‘Hermann Greulich: A Pioneer of Socialism’ from The Comrade. Vol. 3 No. 12. September, 1904.
HERMANN GREULICH, a member of the City Council of Zurich, and of the national legislature of Switzerland, is at present traveling and lecturing in this country. He has seen forty years of uninterrupted service in the Socialist movement. Comrade. Greulich, who also holds the position of secretary of the Swiss National Bureau of Labor Statistics, was born in Breslaii, Germany, April 9, 1842. His parents were proletarians. He learnt the trade of book binding. He says of himself:
“In 1862 I started on my first journey as a ‘traveling mechanic’ I traveled and worked in Silesia, Bohemia, Moravia, Lower-Austria, Bavaria, Tyrol and Wuerttenberg. In those days there were no labor organizations. General ignorance and carelessness prevailed in the ranks of the toiling masses.
“The. first labor society I found in Reutlingen, Wuerttenberg, and I joined immediately. In 1864 Lassalle’s movement came up for discussion, but met with little success in Southern Germany. In 1865 I was elected delegate to a labor congress in Stuttgart, where I met August Bebel, the present great leader of the Socialist movement of Germany. Soon after the Stuttgart congress I went to Switzerland.

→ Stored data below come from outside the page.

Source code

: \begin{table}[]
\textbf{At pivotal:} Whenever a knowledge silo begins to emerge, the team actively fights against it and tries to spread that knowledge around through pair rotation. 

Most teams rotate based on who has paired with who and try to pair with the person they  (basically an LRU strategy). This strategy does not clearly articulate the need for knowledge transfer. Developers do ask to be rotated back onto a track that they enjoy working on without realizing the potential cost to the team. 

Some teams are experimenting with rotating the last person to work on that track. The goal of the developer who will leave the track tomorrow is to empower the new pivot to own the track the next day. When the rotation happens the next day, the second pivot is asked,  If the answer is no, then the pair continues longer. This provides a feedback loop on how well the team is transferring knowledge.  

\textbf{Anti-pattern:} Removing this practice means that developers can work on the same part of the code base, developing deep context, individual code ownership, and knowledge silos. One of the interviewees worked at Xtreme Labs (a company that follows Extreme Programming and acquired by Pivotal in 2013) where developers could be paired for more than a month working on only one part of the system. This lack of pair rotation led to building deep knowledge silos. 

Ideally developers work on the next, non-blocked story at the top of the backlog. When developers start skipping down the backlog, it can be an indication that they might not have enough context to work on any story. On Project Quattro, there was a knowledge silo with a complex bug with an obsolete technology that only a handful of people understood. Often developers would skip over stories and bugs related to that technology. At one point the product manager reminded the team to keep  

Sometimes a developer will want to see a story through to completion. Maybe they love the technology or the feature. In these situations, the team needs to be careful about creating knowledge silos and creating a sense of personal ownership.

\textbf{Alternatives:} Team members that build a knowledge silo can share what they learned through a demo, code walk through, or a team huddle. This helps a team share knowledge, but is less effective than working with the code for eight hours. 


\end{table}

This was the time when the International Workingmen’s Association, organized by Karl Marx and. F. Engels, was creating considerable enthusiasm among the working people of Europe.
“In. 1869 the labor movement made good progress in Zurich, and many clubs and labor unions were organized. We had a movement, but no press. We started a paper— without money. I was selected as editor. After four years of hard struggle we managed to pay the editor and manager about $20 per month, for which salary I was envied by many.
“For eleven years we were fighting for a national factory law, and finally succeeded. For several years the anarchist movement did considerable harm to the labor movement. Our organization grew weaker, our labor paper went out of business, and its editor was placed way back in the corner to sit down for the time being.
“The year of 1881 was a hard one for me and my family. In 1884 I was appointed chief of the statistical Labor Bureau of the Canton of Zurich. Soon the labor movement recovered. New unions and Socialist clubs were organized. In 1886 the national Bureau of Labor Statistics of Switzerland was organized, under the management of the labor organizations, while the government appropriated a certain amount for the maintenance of the institution. June 1, 1887, I was elected secretary of the bureau by the united labor organizations, and I have held this position ever since, being re-elected at every succeeding convention.
“In 1890 I was elected a member of the County Council of Zurich by the Socialists, and in 1892 the Socialists also elected me to the City Council. In 1902 I entered the national legislature of Switzerland on the Socialist Party ticket.
“Thanks to the strong Socialist representation in the municipal county and state legislatures, we have secured many a good law, and what is equally important, we have made it impossible for the capitalist lawmaker to pass any laws against the working class.”
“A strong trade union and political Socialist movement is, in my opinion, the strongest weapon of the working class.”
The Comrade began in 1901 with the launch of the Socialist Party, and was published monthly until 1905 in New York City and edited by John Spargo, Otto Wegener, and Algernon Lee amongst others. Along with Socialist politics, it featured radical art and literature. The Comrade was known for publishing Utopian Socialist literature and included a serialization of ‘News from Nowhere’ by William Morris along work from with Heinrich Heine, Thomas Nast, Ella Wheeler Wilcox, Edward Markham, Jack London, Maxim Gorky, Clarence Darrow, Upton Sinclair, Eugene Debs, and Mother Jones. It would be absorbed into the International Socialist Review in 1905.